About two billion people world-wide are now hooked on to a mobile phone as personal digital technology expands at a revolutionary pace and starts to have a pervasive impact on people's lives, the UN's telecommunications agency said on Saturday.
The growth in the use of devices that link up to global digital networks is far outstripping any other communications medium in history, according to the International Telecommunications Union's "Internet Report 2006: Digital.Life". "We're in the midst of a digital revolution," said one of the report's authors, Lara Srivastava.
One person in two on the planet is expected to be a mobile phone user within two years, said the report coinciding with the opening of the Telecom World 2006 trade fair in Hong Kong. "Around one in three people on the planet own a digital mobile phone today and they're hard pressed to be separated from it," Srivastava told journalists.
The trend is transforming not only business transactions, but is also starting to have a deep impact on the way people interact and their privacy, the report warned.
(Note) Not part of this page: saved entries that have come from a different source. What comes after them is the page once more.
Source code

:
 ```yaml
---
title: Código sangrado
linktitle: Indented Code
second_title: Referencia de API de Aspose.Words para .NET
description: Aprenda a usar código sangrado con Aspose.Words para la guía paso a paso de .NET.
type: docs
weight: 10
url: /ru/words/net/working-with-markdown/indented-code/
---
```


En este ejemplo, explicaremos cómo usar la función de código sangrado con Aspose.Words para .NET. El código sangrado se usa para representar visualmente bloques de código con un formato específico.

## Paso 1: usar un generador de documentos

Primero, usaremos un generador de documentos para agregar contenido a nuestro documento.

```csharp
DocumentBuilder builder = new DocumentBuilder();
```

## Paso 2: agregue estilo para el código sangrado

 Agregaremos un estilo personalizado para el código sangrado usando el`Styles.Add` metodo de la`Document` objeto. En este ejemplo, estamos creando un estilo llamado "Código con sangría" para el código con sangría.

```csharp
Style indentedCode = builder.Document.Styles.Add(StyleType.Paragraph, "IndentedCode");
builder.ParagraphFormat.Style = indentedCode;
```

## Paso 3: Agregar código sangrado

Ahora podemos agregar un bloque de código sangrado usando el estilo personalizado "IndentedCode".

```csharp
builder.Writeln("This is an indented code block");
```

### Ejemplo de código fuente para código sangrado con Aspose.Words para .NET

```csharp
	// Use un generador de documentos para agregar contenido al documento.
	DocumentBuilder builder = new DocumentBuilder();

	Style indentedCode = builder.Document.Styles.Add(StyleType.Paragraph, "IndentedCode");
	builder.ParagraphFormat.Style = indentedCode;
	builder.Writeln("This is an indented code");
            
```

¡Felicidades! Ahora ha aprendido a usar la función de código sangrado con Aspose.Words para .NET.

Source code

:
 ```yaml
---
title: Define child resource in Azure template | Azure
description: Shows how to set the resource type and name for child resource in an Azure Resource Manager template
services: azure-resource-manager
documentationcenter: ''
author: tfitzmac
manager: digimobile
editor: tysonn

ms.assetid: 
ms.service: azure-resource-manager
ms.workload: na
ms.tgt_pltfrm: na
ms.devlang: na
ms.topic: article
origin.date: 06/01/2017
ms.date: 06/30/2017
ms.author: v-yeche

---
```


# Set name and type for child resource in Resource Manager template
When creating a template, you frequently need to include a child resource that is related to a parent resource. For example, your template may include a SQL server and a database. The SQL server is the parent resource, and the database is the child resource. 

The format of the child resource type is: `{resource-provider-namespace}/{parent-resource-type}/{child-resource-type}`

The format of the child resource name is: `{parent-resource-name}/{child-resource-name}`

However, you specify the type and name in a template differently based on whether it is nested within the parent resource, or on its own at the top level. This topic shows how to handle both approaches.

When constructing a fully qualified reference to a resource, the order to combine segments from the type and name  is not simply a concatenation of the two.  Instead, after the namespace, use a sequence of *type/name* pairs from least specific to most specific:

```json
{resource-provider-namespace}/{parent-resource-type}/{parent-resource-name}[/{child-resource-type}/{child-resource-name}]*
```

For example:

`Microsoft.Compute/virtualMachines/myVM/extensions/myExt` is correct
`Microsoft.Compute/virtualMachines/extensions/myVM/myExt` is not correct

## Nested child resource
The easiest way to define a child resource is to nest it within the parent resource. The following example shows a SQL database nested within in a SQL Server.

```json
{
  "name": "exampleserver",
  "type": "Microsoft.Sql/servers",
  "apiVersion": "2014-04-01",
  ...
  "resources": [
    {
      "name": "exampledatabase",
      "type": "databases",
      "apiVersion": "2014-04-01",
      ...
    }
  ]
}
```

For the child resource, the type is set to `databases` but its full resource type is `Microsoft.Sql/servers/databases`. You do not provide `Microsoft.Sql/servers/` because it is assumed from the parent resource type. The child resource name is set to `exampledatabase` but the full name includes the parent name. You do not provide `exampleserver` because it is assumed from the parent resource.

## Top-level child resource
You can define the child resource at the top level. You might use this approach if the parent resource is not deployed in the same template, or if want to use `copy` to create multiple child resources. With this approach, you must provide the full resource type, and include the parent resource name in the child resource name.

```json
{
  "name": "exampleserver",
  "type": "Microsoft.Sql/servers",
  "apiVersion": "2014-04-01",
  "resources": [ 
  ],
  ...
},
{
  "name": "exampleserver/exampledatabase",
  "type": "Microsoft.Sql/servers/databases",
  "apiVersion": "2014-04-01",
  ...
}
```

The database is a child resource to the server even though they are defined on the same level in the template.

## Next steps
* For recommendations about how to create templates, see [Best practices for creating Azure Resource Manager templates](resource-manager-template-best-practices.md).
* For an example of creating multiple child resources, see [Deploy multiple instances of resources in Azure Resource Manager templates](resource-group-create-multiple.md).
The Internet and mobile communications are now the prime leisure time medium for under-55 year-olds, outstripping television, radio, newspapers, magazines, and cinema, according to data compiled by the ITU.
While it took 125 years for fixed line telephone connections to break through the 1.0 billion mark in 2001, the mobile telephone took just 21 years to reach the same level a year later, the report said. Fixed line connections have since grown at a much slower rate to over 1.2 billion users, but cellphone use has continued its rapid expansion.
"What's remarkable is that the second billion was reached in just three years and most likely with current trends we have three billion users, one for every two people on the planet. by the end of 2008," said co-author Tim Kelly, head of the ITU's policy and strategy unit.
The ITU estimates that Internet and communications technology markets - consumer electronics, broadcasting, telecoms, computers and services - are worth about 3.13 trillion dollars or 7.0 percent of global Gross Domestic Product.
Growth rates in the sector since the 1990s have been "frenetic", shrugging off the burst "Internet bubble", when booming ICT stocks collapsed in 2000, Kelly said.
"Many people thought that was the death of the Internet as a business phenomenon. In fact nothing could be further from the truth," he added. High speed broadband networks reached 277 million subscribers at the beginning of 2006, including 61 million mobile ones.
The report sounded a note of caution about the step into "digital lifestyles". Srivastava said individuals were increasingly being tied into the flow of knowledge and information over global electronic networks and were assuming a "digital identity" that could easily slide out of their control.
Personal data exchanged on the Internet ranges from one's real name or multiple usernames and passwords, to social security numbers, credit card data for business use, or more on social networking sites like My Space or through e-mail and text messaging.
"The fact that we now have an always-on mobile phone, that we have cookies that track our online behaviour, have invaded our privacy a little bit," Srivastava said.